In my (and especially my doc’s) attempts to stem the crimson tide (AKA Tsunami Roja), to assist me with this crap phase called menopause, I underwent a uterine ultrasound (AKA Alien Autopsy) yesterday.
I’d had one before and remembered it not being a:
1) Day at the beachI recalled discomfort but no pain. Mind, I don’t believe the sonographer -- a title much more musical and poetical than deserved or appropriate -- intended to inflict pain BUT neither did she appear particularly concerned about my comfort levels.
2) Stroll in the park
3) Nice soak in a lux, redwood hot tub
Also too, I’m pretty damned sure that I told her 'I’m deaf so speak slow and I’ll try to read your lips. If that doesn’t work, you’ll need to write things down for me.’ At least once, I said this. Maybe, probably three times just to be sure.
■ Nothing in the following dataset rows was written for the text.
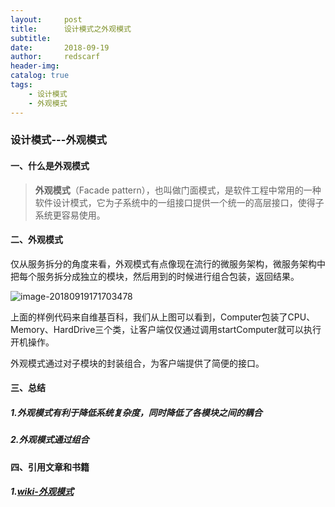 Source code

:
 ```yaml
---
layout:     post
title:      设计模式之外观模式
subtitle:   
date:       2018-09-19
author:     redscarf                                            
header-img: 
catalog: true                                           
tags:                                                           
    - 设计模式 
    - 外观模式
---
```


### 设计模式---外观模式

#### 一、什么是外观模式

> **外观模式**（Facade pattern），也叫做门面模式，是软件工程中常用的一种软件设计模式，它为子系统中的一组接口提供一个统一的高层接口，使得子系统更容易使用。

#### 二、外观模式

仅从服务拆分的角度来看，外观模式有点像现在流行的微服务架构，微服务架构中把每个服务拆分成独立的模块，然后用到的时候进行组合包装，返回结果。

![image-20180919171703478](https://ws4.sinaimg.cn/large/006tNbRwgy1fveyx76oigj31kw0y14bg.jpg)

上面的样例代码来自维基百科，我们从上图可以看到，Computer包装了CPU、Memory、HardDrive三个类，让客户端仅仅通过调用startComputer就可以执行开机操作。

外观模式通过对子模块的封装组合，为客户端提供了简便的接口。

#### 三、总结

##### 1.外观模式有利于降低系统复杂度，同时降低了各模块之间的耦合

##### 2.外观模式通过组合

#### 四、引用文章和书籍

##### 1.[wiki-外观模式](https://zh.wikipedia.org/wiki/%E5%A4%96%E8%A7%80%E6%A8%A1%E5%BC%8F)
Did the terse tech slow down her rate of speech or make sure I was looking at her when she was communicating instructions? Eh, not so much.
TMI ALERT!
While she had the wand gizmo (and it should NOT be called a wand because that sounds all sweetly, happily magical. Nope, it oughta be called, perhaps, the baton of pain) up my hoo ha, Tech Twat had to get a variety of pics, of views. This involved moving the baton of pain around. Her technique brought to mind images of an extremely enthusiastic teen, who’d never driven a stick before, getting a shot at Dad’s brandy new, refurbished, candy red ’58 Jag.Tender, skilled finesse? Ah, that was not in evidence yesterday. I felt like livestock -- a slow moving sheep or goat being prodded and poked by a careless herder.
Post torture, I climbed into Horace my Silver Beetle and exited the parking dungeon. I noticed that my engine light was on. Again. I just had this fixed, expensively, two weeks ago! Not only that but traffic was utterly heinous -- it took me 45 minutes to get from MGH to the entrance of route 93 south. I could have walked the distance six times over in that time. And then, then, the engine light began flashing. A lot. ‘Christ on a carburetor,’ I thought, I deserve a better end to my day than this!
Good news -- I made it to the mechanic's and Jen was able to pick my tired, sore butt up and tote it home. Valhalla was a tremendously welcome sight.